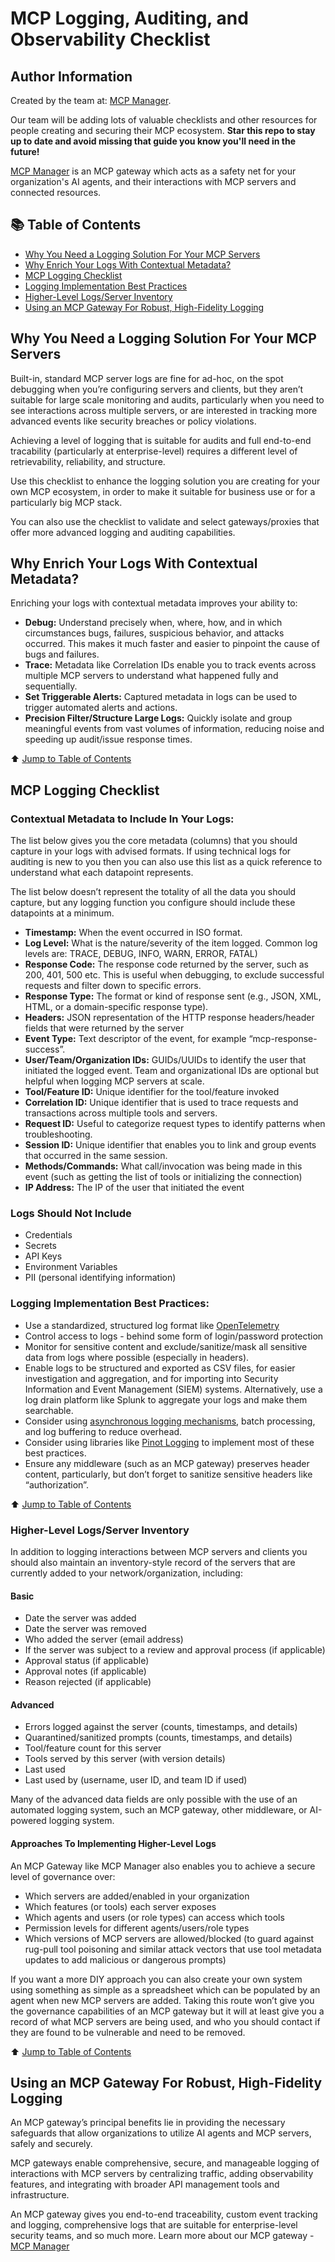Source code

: # MCP Logging, Auditing, and Observability Checklist
## Author Information
Created by the team at: [MCP Manager](https://mcpmanager.ai/). 

Our team will be adding lots of valuable checklists and other resources for people creating and securing their MCP ecosystem. **Star this repo to stay up to date and avoid missing that guide you know you'll need in the future!**

[MCP Manager](https://mcpmanager.ai/) is an MCP gateway which acts as a safety net for your organization's AI agents, and their interactions with MCP servers and connected resources.

## 📚 Table of Contents
- [Why You Need a Logging Solution For Your MCP Servers](#why-you-need-a-logging-solution-for-your-mcp-servers)
- [Why Enrich Your Logs With Contextual Metadata?](#why-enrich-your-logs-with-contextual-metadata)
- [MCP Logging Checklist](#mcp-logging-checklist)
- [Logging Implementation Best Practices](#logging-implementation-best-practices)
- [Higher-Level Logs/Server Inventory](#higher-level-logs-server-inventory)
- [Using an MCP Gateway For Robust, High-Fidelity Logging](#using-an-mcp-gateway-for-robust-high-fidelity-logging)

## Why You Need a Logging Solution For Your MCP Servers

Built-in, standard MCP server logs are fine for ad-hoc, on the spot debugging when you’re configuring servers and clients, but they aren’t suitable for large scale monitoring and audits, particularly when you need to see interactions across multiple servers, or are interested in tracking more advanced events like security breaches or policy violations. 

Achieving a level of logging that is suitable for audits and full end-to-end tracability (particularly at enterprise-level) requires a different level of retrievability, reliability, and structure.

Use this checklist to enhance the logging solution you are creating for your own MCP ecosystem, in order to make it suitable for business use or for a particularly big MCP stack.

You can also use the checklist to validate and select gateways/proxies that offer more advanced logging and auditing capabilities.

## Why Enrich Your Logs With Contextual Metadata?
Enriching your logs with contextual metadata improves your ability to:

- **Debug:** Understand precisely when, where, how, and in which circumstances bugs, failures, suspicious behavior, and attacks occurred. This makes it much faster and easier to pinpoint the cause of bugs and failures.
- **Trace:** Metadata like Correlation IDs enable you to track events across multiple MCP servers to understand what happened fully and sequentially.
- **Set Triggerable Alerts:** Captured metadata in logs can be used to trigger automated alerts and actions.
- **Precision Filter/Structure Large Logs:** Quickly isolate and group meaningful events from vast volumes of information, reducing noise and speeding up audit/issue response times.

⬆️ [Jump to Table of Contents](#-table-of-contents)

## MCP Logging Checklist
### Contextual Metadata to Include In Your Logs:
The list below gives you the core metadata (columns) that you should capture in your logs with advised formats. If using technical logs for auditing is new to you then you can also use this list as a quick reference to understand what each datapoint represents. 

The list below doesn’t represent the totality of all the data you should capture, but any logging function you configure should include these datapoints at a minimum.
- **Timestamp:** When the event occurred in ISO format.
- **Log Level:** What is the nature/severity of the item logged. Common log levels are: TRACE, DEBUG, INFO, WARN, ERROR, FATAL)
- **Response Code:** The response code returned by the server, such as 200, 401, 500 etc. This is useful when debugging, to exclude successful requests and filter down to specific errors.
- **Response Type:** The format or kind of response sent (e.g., JSON, XML, HTML, or a domain-specific response type).
- **Headers:** JSON representation of the HTTP response headers/header fields that were returned by the server  
- **Event Type:** Text descriptor of the event, for example “mcp-response-success”.
- **User/Team/Organization IDs:** GUIDs/UUIDs to identify the user that initiated the logged event. Team and organizational IDs are optional but helpful when logging MCP servers at scale.
- **Tool/Feature ID:** Unique identifier for the tool/feature invoked
- **Correlation ID:** Unique identifier that is used to trace requests and transactions across multiple tools and servers.
- **Request ID:** Useful to categorize request types to identify patterns when troubleshooting.
- **Session ID:** Unique identifier that enables you to link and group events that occurred in the same session. 
- **Methods/Commands:** What call/invocation was being made in this event (such as getting the list of tools or initializing the connection)
- **IP Address:** The IP of the user that initiated the event

### Logs Should Not Include
- Credentials
- Secrets
- API Keys
- Environment Variables
- PII (personal identifying information)

### Logging Implementation Best Practices:
- Use a standardized, structured log format like [OpenTelemetry](https://www.groundcover.com/opentelemetry/opentelemetry-logs)
- Control access to logs - behind some form of login/password protection
- Monitor for sensitive content  and exclude/sanitize/mask all sensitive data from logs where possible (especially in headers).
- Enable logs to be structured and exported as CSV files, for easier investigation and aggregation, and for importing into Security Information and Event Management (SIEM) systems. Alternatively, use a log drain platform like Splunk to aggregate your logs and make them searchable.
- Consider using [asynchronous logging mechanisms](https://getpino.io/#/docs/asynchronous?id=asynchronous-logging), batch processing, and log buffering to reduce overhead.
- Consider using libraries like [Pinot Logging](https://getpino.io/) to implement most of these best practices.
- Ensure any middleware (such as an MCP gateway) preserves header content, particularly, but don’t forget to sanitize sensitive headers like “authorization”.

⬆️ [Jump to Table of Contents](#-table-of-contents)

### Higher-Level Logs/Server Inventory
In addition to logging interactions between MCP servers and clients you should also maintain an inventory-style record of the servers that are currently added to your network/organization, including:

#### Basic
- Date the server was added
- Date the server was removed
- Who added the server (email address)
- If the server was subject to a review and approval process (if applicable)
- Approval status (if applicable)
- Approval notes (if applicable)
- Reason rejected (if applicable)

#### Advanced
- Errors logged against the server (counts, timestamps, and details)
- Quarantined/sanitized prompts (counts, timestamps, and details)
- Tool/feature count for this server
- Tools served by this server (with version details)
- Last used
- Last used by (username, user ID, and team ID if used)

Many of the advanced data fields are only possible with the use of an automated logging system, such an MCP gateway, other middleware, or AI-powered logging system.

#### Approaches To Implementing Higher-Level Logs

An MCP Gateway like MCP Manager also enables you to achieve a secure level of governance over:

- Which servers are added/enabled in your organization
- Which features (or tools) each server exposes
- Which agents and users (or role types) can access which tools
- Permission levels for different agents/users/role types
- Which versions of MCP servers are allowed/blocked (to guard against rug-pull tool poisoning and similar attack vectors that use tool metadata updates to add malicious or dangerous prompts)

If you want a more DIY approach you can also create your own system using something as simple as a spreadsheet which can be populated by an agent when new MCP servers are added. Taking this route won’t give you the governance capabilities of an MCP gateway but it will at least give you a record of what MCP servers are being used, and who you should contact if they are found to be vulnerable and need to be removed.

⬆️ [Jump to Table of Contents](#-table-of-contents)

## Using an MCP Gateway For Robust, High-Fidelity Logging

An MCP gateway’s principal benefits lie in providing the necessary safeguards that allow organizations to  utilize AI agents and MCP servers, safely and securely.

MCP gateways enable comprehensive, secure, and manageable logging of interactions with MCP servers by centralizing traffic, adding observability features, and integrating with broader API management tools and infrastructure. 

An MCP gateway gives you end-to-end traceability, custom event tracking and logging, comprehensive logs that are suitable for enterprise-level security teams, and so much more.
Learn more about our MCP gateway - [MCP Manager](https://mcpmanager.ai/)
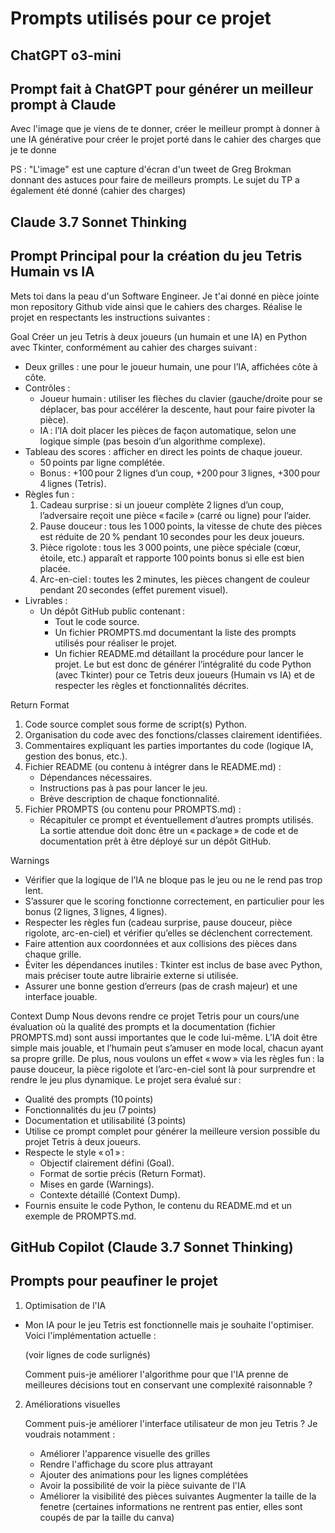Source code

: # Prompts utilisés pour ce projet

## ChatGPT o3-mini
## Prompt fait à ChatGPT pour générer un meilleur prompt à Claude

Avec l'image que je viens de te donner, créer le meilleur prompt à donner à une IA générative pour créer le projet porté dans le cahier des charges que je te donne

PS : "L'image" est une capture d'écran d'un tweet de Greg Brokman donnant des astuces pour faire de meilleurs prompts. Le sujet du TP a également été donné (cahier des charges)


## Claude 3.7 Sonnet Thinking
## Prompt Principal pour la création du jeu Tetris Humain vs IA

Mets toi dans la peau d'un Software Engineer. Je t'ai donné en pièce jointe mon repository Github vide ainsi que le cahiers des charges. Réalise le projet en respectants les instructions suivantes :

Goal
Créer un jeu Tetris à deux joueurs (un humain et une IA) en Python avec Tkinter, conformément au cahier des charges suivant :
* Deux grilles : une pour le joueur humain, une pour l’IA, affichées côte à côte.
* Contrôles :
   * Joueur humain : utiliser les flèches du clavier (gauche/droite pour se déplacer, bas pour accélérer la descente, haut pour faire pivoter la pièce).
   * IA : l’IA doit placer les pièces de façon automatique, selon une logique simple (pas besoin d’un algorithme complexe).
* Tableau des scores : afficher en direct les points de chaque joueur.
   * 50 points par ligne complétée.
   * Bonus : +100 pour 2 lignes d’un coup, +200 pour 3 lignes, +300 pour 4 lignes (Tetris).
* Règles fun :
   1. Cadeau surprise : si un joueur complète 2 lignes d’un coup, l’adversaire reçoit une pièce « facile » (carré ou ligne) pour l’aider.
   2. Pause douceur : tous les 1 000 points, la vitesse de chute des pièces est réduite de 20 % pendant 10 secondes pour les deux joueurs.
   3. Pièce rigolote : tous les 3 000 points, une pièce spéciale (cœur, étoile, etc.) apparaît et rapporte 100 points bonus si elle est bien placée.
   4. Arc-en-ciel : toutes les 2 minutes, les pièces changent de couleur pendant 20 secondes (effet purement visuel).
* Livrables :
   * Un dépôt GitHub public contenant :
      * Tout le code source.
      * Un fichier PROMPTS.md documentant la liste des prompts utilisés pour réaliser le projet.
      * Un fichier README.md détaillant la procédure pour lancer le projet.
Le but est donc de générer l’intégralité du code Python (avec Tkinter) pour ce Tetris deux joueurs (Humain vs IA) et de respecter les règles et fonctionnalités décrites.

Return Format
1. Code source complet sous forme de script(s) Python.
2. Organisation du code avec des fonctions/classes clairement identifiées.
3. Commentaires expliquant les parties importantes du code (logique IA, gestion des bonus, etc.).
4. Fichier README (ou contenu à intégrer dans le README.md) :
   * Dépendances nécessaires.
   * Instructions pas à pas pour lancer le jeu.
   * Brève description de chaque fonctionnalité.
5. Fichier PROMPTS (ou contenu pour PROMPTS.md) :
   * Récapituler ce prompt et éventuellement d’autres prompts utilisés.
La sortie attendue doit donc être un « package » de code et de documentation prêt à être déployé sur un dépôt GitHub.

Warnings
* Vérifier que la logique de l’IA ne bloque pas le jeu ou ne le rend pas trop lent.
* S’assurer que le scoring fonctionne correctement, en particulier pour les bonus (2 lignes, 3 lignes, 4 lignes).
* Respecter les règles fun (cadeau surprise, pause douceur, pièce rigolote, arc-en-ciel) et vérifier qu’elles se déclenchent correctement.
* Faire attention aux coordonnées et aux collisions des pièces dans chaque grille.
* Éviter les dépendances inutiles : Tkinter est inclus de base avec Python, mais préciser toute autre librairie externe si utilisée.
* Assurer une bonne gestion d’erreurs (pas de crash majeur) et une interface jouable.

Context Dump
Nous devons rendre ce projet Tetris pour un cours/une évaluation où la qualité des prompts et la documentation (fichier PROMPTS.md) sont aussi importantes que le code lui-même. L’IA doit être simple mais jouable, et l’humain peut s’amuser en mode local, chacun ayant sa propre grille.
De plus, nous voulons un effet « wow » via les règles fun : la pause douceur, la pièce rigolote et l’arc-en-ciel sont là pour surprendre et rendre le jeu plus dynamique.
Le projet sera évalué sur :
* Qualité des prompts (10 points)
* Fonctionnalités du jeu (7 points)
* Documentation et utilisabilité (3 points)
* Utilise ce prompt complet pour générer la meilleure version possible du projet Tetris à deux joueurs.
* Respecte le style « o1 » :
   * Objectif clairement défini (Goal).
   * Format de sortie précis (Return Format).
   * Mises en garde (Warnings).
   * Contexte détaillé (Context Dump).
* Fournis ensuite le code Python, le contenu du README.md et un exemple de PROMPTS.md.

## GitHub Copilot (Claude 3.7 Sonnet Thinking)
## Prompts pour peaufiner le projet

1. Optimisation de l'IA

- Mon IA pour le jeu Tetris est fonctionnelle mais je souhaite l'optimiser. Voici l'implémentation actuelle :

   (voir lignes de code surlignés)

   Comment puis-je améliorer l'algorithme pour que l'IA prenne de meilleures décisions tout en conservant une complexité raisonnable ?


2. Améliorations visuelles

   Comment puis-je améliorer l'interface utilisateur de mon jeu Tetris ? Je voudrais notamment :

   - Améliorer l'apparence visuelle des grilles 
   - Rendre l'affichage du score plus attrayant 
   - Ajouter des animations pour les lignes complétées 
   - Avoir la possibilité de voir la pièce suivante de l'IA 
   - Améliorer la visibilité des pièces suivantes Augmenter la taille de la fenetre (certaines informations ne rentrent pas entier, elles sont coupés de par la taille du canva)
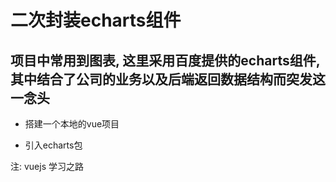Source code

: # 二次封装echarts组件
## 项目中常用到图表, 这里采用百度提供的echarts组件, 其中结合了公司的业务以及后端返回数据结构而突发这一念头

- 搭建一个本地的vue项目

- 引入echarts包 



注: vuejs 学习之路
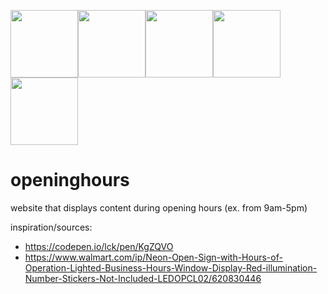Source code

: <img src="https://i5.walmartimages.com/asr/2c0b4102-1b5f-44d4-ab5c-3a20613e69c6_1.e95b6437bdd3cc786318c3ac1865e528.jpeg" width="108"/><img src="https://i5.walmartimages.com/asr/2c0b4102-1b5f-44d4-ab5c-3a20613e69c6_1.e95b6437bdd3cc786318c3ac1865e528.jpeg" width="108"/><img src="https://i5.walmartimages.com/asr/2c0b4102-1b5f-44d4-ab5c-3a20613e69c6_1.e95b6437bdd3cc786318c3ac1865e528.jpeg" width="108"/><img src="https://i5.walmartimages.com/asr/2c0b4102-1b5f-44d4-ab5c-3a20613e69c6_1.e95b6437bdd3cc786318c3ac1865e528.jpeg" width="108"/><img src="https://i5.walmartimages.com/asr/2c0b4102-1b5f-44d4-ab5c-3a20613e69c6_1.e95b6437bdd3cc786318c3ac1865e528.jpeg" width="108"/>




# openinghours
website that displays content during opening hours (ex. from 9am-5pm)

inspiration/sources:
* https://codepen.io/lck/pen/KgZQVO
* https://www.walmart.com/ip/Neon-Open-Sign-with-Hours-of-Operation-Lighted-Business-Hours-Window-Display-Red-illumination-Number-Stickers-Not-Included-LEDOPCL02/620830446


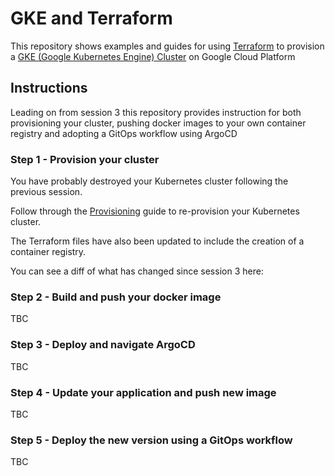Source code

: # GKE and Terraform

This repository shows examples and guides for using [Terraform](https://terraform.io) to provision a [GKE (Google Kubernetes Engine) Cluster](https://cloud.google.com/kubernetes-engine) on Google Cloud Platform

## Instructions

Leading on from session 3 this repository provides instruction for both provisioning your cluster, pushing docker images to your own container registry and adopting a GitOps workflow using ArgoCD

### Step 1 - Provision your cluster

You have probably destroyed your Kubernetes cluster following the previous session. 

Follow through the [Provisioning](./docs/PROVISIONING.md) guide to re-provision your Kubernetes cluster.

The Terraform files have also been updated to include the creation of a container registry.

You can see a diff of what has changed since session 3 here:


### Step 2 - Build and push your docker image

TBC

### Step 3 - Deploy and navigate ArgoCD

TBC

### Step 4 - Update your application and push new image

TBC

### Step 5 - Deploy the new version using a GitOps workflow

TBC
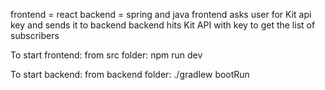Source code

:frontend = react
backend = spring and java
frontend asks user for Kit api key and sends it to backend
backend hits Kit API with key to get the list of subscribers

To start frontend:
from src folder: npm run dev

To start backend:
from backend folder: ./gradlew bootRun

======

Could you restate, word for word, the lines above from the one with "## 📚 Table of Contents" to the one with "- [MCP Logging", both included?

→ **Solution to the problem**:
## 📚 Table of Contents
- [Why You Need a Logging Solution For Your MCP Servers](#why-you-need-a-logging-solution-for-your-mcp-servers)
- [Why Enrich Your Logs With Contextual Metadata?](#why-enrich-your-logs-with-contextual-metadata)
- [MCP Logging Checklist](#mcp-logging-checklist)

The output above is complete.